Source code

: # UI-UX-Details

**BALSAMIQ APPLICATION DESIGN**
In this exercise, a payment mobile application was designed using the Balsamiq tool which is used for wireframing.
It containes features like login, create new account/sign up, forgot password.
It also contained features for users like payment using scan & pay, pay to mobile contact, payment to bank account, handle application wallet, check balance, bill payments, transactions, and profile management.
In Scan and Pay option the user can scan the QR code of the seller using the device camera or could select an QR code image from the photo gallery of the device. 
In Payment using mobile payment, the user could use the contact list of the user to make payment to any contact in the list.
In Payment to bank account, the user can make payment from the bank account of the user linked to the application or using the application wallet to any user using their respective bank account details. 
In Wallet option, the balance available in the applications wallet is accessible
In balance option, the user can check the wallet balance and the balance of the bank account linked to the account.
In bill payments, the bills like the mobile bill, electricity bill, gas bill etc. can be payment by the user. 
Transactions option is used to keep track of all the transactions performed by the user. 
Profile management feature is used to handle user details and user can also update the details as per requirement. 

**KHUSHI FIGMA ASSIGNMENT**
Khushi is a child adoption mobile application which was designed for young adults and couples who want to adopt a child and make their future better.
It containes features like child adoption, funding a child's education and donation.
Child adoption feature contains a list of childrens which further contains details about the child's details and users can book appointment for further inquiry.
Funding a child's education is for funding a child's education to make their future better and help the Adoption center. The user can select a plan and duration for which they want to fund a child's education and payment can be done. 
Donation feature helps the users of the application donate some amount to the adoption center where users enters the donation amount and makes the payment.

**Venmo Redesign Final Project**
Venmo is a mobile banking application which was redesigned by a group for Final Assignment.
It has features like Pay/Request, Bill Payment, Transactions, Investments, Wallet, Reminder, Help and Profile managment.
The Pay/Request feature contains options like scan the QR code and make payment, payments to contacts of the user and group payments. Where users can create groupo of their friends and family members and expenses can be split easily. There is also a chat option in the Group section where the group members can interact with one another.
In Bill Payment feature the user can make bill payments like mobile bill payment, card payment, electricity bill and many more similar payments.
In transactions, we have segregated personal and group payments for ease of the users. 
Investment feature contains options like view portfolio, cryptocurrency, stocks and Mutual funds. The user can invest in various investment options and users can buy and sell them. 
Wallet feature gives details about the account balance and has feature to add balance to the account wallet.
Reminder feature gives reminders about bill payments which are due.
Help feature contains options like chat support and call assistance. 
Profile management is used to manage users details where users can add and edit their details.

WORK REQUEST
Please output each record exactly as it appears above.

RESULT OF THIS EXERCISE
Source code

: # UI-UX-Details

**BALSAMIQ APPLICATION DESIGN**
In this exercise, a payment mobile application was designed using the Balsamiq tool which is used for wireframing.
It containes features like login, create new account/sign up, forgot password.
It also contained features for users like payment using scan & pay, pay to mobile contact, payment to bank account, handle application wallet, check balance, bill payments, transactions, and profile management.
In Scan and Pay option the user can scan the QR code of the seller using the device camera or could select an QR code image from the photo gallery of the device. 
In Payment using mobile payment, the user could use the contact list of the user to make payment to any contact in the list.
In Payment to bank account, the user can make payment from the bank account of the user linked to the application or using the application wallet to any user using their respective bank account details. 
In Wallet option, the balance available in the applications wallet is accessible
In balance option, the user can check the wallet balance and the balance of the bank account linked to the account.
In bill payments, the bills like the mobile bill, electricity bill, gas bill etc. can be payment by the user. 
Transactions option is used to keep track of all the transactions performed by the user. 
Profile management feature is used to handle user details and user can also update the details as per requirement. 

**KHUSHI FIGMA ASSIGNMENT**
Khushi is a child adoption mobile application which was designed for young adults and couples who want to adopt a child and make their future better.
It containes features like child adoption, funding a child's education and donation.
Child adoption feature contains a list of childrens which further contains details about the child's details and users can book appointment for further inquiry.
Funding a child's education is for funding a child's education to make their future better and help the Adoption center. The user can select a plan and duration for which they want to fund a child's education and payment can be done. 
Donation feature helps the users of the application donate some amount to the adoption center where users enters the donation amount and makes the payment.

**Venmo Redesign Final Project**
Venmo is a mobile banking application which was redesigned by a group for Final Assignment.
It has features like Pay/Request, Bill Payment, Transactions, Investments, Wallet, Reminder, Help and Profile managment.
The Pay/Request feature contains options like scan the QR code and make payment, payments to contacts of the user and group payments. Where users can create groupo of their friends and family members and expenses can be split easily. There is also a chat option in the Group section where the group members can interact with one another.
In Bill Payment feature the user can make bill payments like mobile bill payment, card payment, electricity bill and many more similar payments.
In transactions, we have segregated personal and group payments for ease of the users. 
Investment feature contains options like view portfolio, cryptocurrency, stocks and Mutual funds. The user can invest in various investment options and users can buy and sell them. 
Wallet feature gives details about the account balance and has feature to add balance to the account wallet.
Reminder feature gives reminders about bill payments which are due.
Help feature contains options like chat support and call assistance. 
Profile management is used to manage users details where users can add and edit their details.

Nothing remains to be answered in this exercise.